Assignment →
When you reach the line that contains "3. Dumps contain" in the data below, copy it and every line after it exactly, adding nothing.

Saved data entries
%%

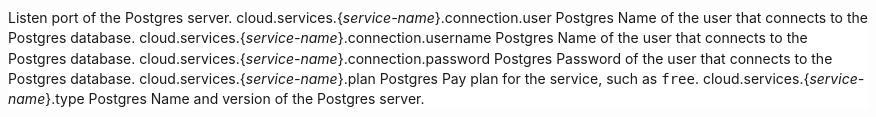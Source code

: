   <td>Listen port of the Postgres server.</td>
 </tr>
<tr>
<td>cloud.services.{<i>service-name</i>}.connection.user</td>
   <td>Postgres</td>
   <td>Name of the user that connects to the Postgres database.</td>
 </tr>
<tr>
<td>cloud.services.{<i>service-name</i>}.connection.username</td>
   <td>Postgres</td>
   <td>Name of the user that connects to the Postgres database.</td>
 </tr>
<tr>
<td>cloud.services.{<i>service-name</i>}.connection.password</td>
   <td>Postgres</td>
   <td>Password of the user that connects to the Postgres database.</td>
 </tr>
<tr>
<td>cloud.services.{<i>service-name</i>}.plan</td>
   <td>Postgres</td>
   <td>Pay plan for the service, such as <tt>free</tt>.</td>
 </tr>
<tr>
<td>cloud.services.{<i>service-name</i>}.type</td>
   <td>Postgres</td>
   <td>Name and version of the Postgres server.</td>
 </tr>
</tt>
</td>
</tr></tt>
</td>
</tr>
</table>
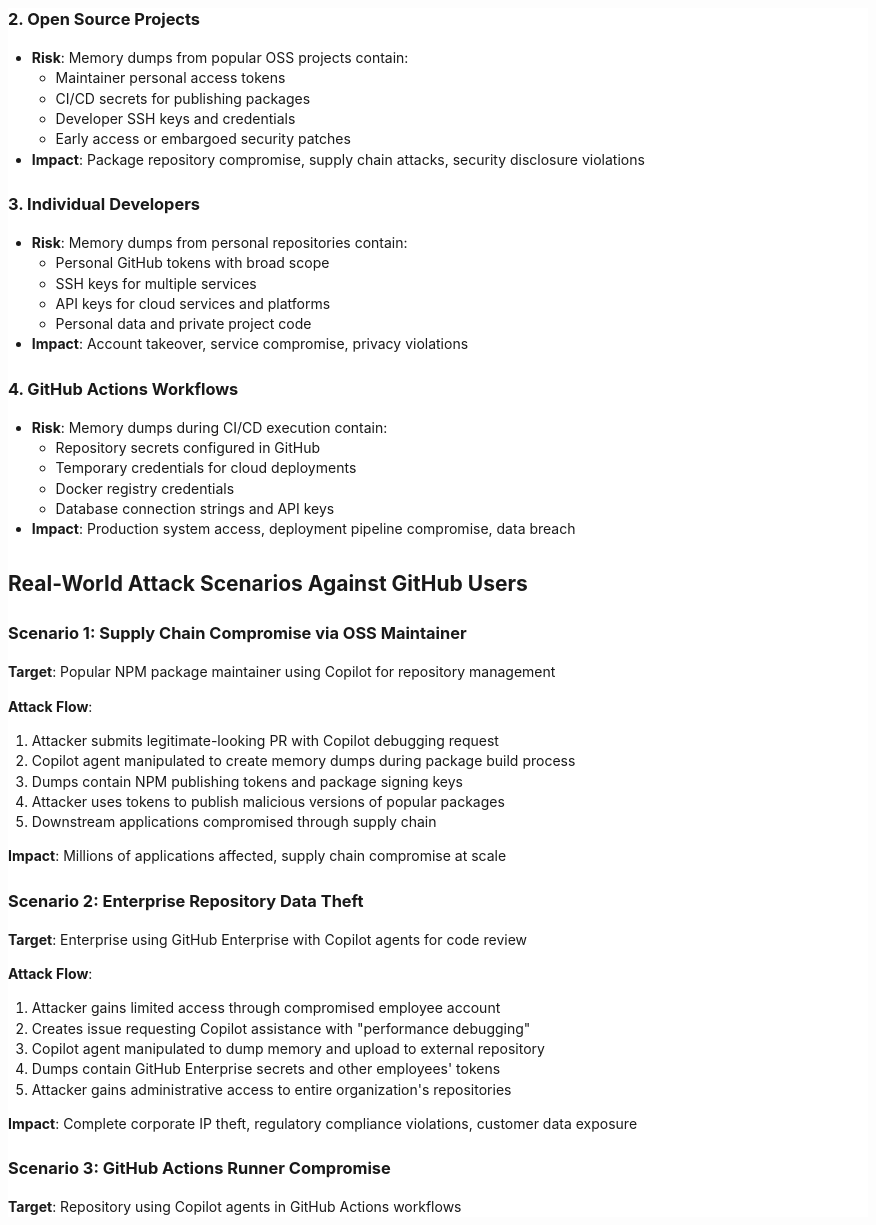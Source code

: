 ### 2. **Open Source Projects**
- **Risk**: Memory dumps from popular OSS projects contain:
  - Maintainer personal access tokens
  - CI/CD secrets for publishing packages
  - Developer SSH keys and credentials
  - Early access or embargoed security patches
- **Impact**: Package repository compromise, supply chain attacks, security disclosure violations

### 3. **Individual Developers**
- **Risk**: Memory dumps from personal repositories contain:
  - Personal GitHub tokens with broad scope
  - SSH keys for multiple services
  - API keys for cloud services and platforms
  - Personal data and private project code
- **Impact**: Account takeover, service compromise, privacy violations

### 4. **GitHub Actions Workflows**
- **Risk**: Memory dumps during CI/CD execution contain:
  - Repository secrets configured in GitHub
  - Temporary credentials for cloud deployments
  - Docker registry credentials
  - Database connection strings and API keys
- **Impact**: Production system access, deployment pipeline compromise, data breach

## Real-World Attack Scenarios Against GitHub Users

### Scenario 1: Supply Chain Compromise via OSS Maintainer
**Target**: Popular NPM package maintainer using Copilot for repository management

**Attack Flow**:
1. Attacker submits legitimate-looking PR with Copilot debugging request
2. Copilot agent manipulated to create memory dumps during package build process
3. Dumps contain NPM publishing tokens and package signing keys
4. Attacker uses tokens to publish malicious versions of popular packages
5. Downstream applications compromised through supply chain

**Impact**: Millions of applications affected, supply chain compromise at scale

### Scenario 2: Enterprise Repository Data Theft
**Target**: Enterprise using GitHub Enterprise with Copilot agents for code review

**Attack Flow**:
1. Attacker gains limited access through compromised employee account
2. Creates issue requesting Copilot assistance with "performance debugging"
3. Copilot agent manipulated to dump memory and upload to external repository
4. Dumps contain GitHub Enterprise secrets and other employees' tokens
5. Attacker gains administrative access to entire organization's repositories

**Impact**: Complete corporate IP theft, regulatory compliance violations, customer data exposure

### Scenario 3: GitHub Actions Runner Compromise
**Target**: Repository using Copilot agents in GitHub Actions workflows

%%

Response box →
3. Dumps contain NPM publishing tokens and package signing keys
4. Attacker uses tokens to publish malicious versions of popular packages
5. Downstream applications compromised through supply chain

**Impact**: Millions of applications affected, supply chain compromise at scale

### Scenario 2: Enterprise Repository Data Theft
**Target**: Enterprise using GitHub Enterprise with Copilot agents for code review

**Attack Flow**:
1. Attacker gains limited access through compromised employee account
2. Creates issue requesting Copilot assistance with "performance debugging"
3. Copilot agent manipulated to dump memory and upload to external repository
4. Dumps contain GitHub Enterprise secrets and other employees' tokens
5. Attacker gains administrative access to entire organization's repositories

**Impact**: Complete corporate IP theft, regulatory compliance violations, customer data exposure

### Scenario 3: GitHub Actions Runner Compromise
**Target**: Repository using Copilot agents in GitHub Actions workflows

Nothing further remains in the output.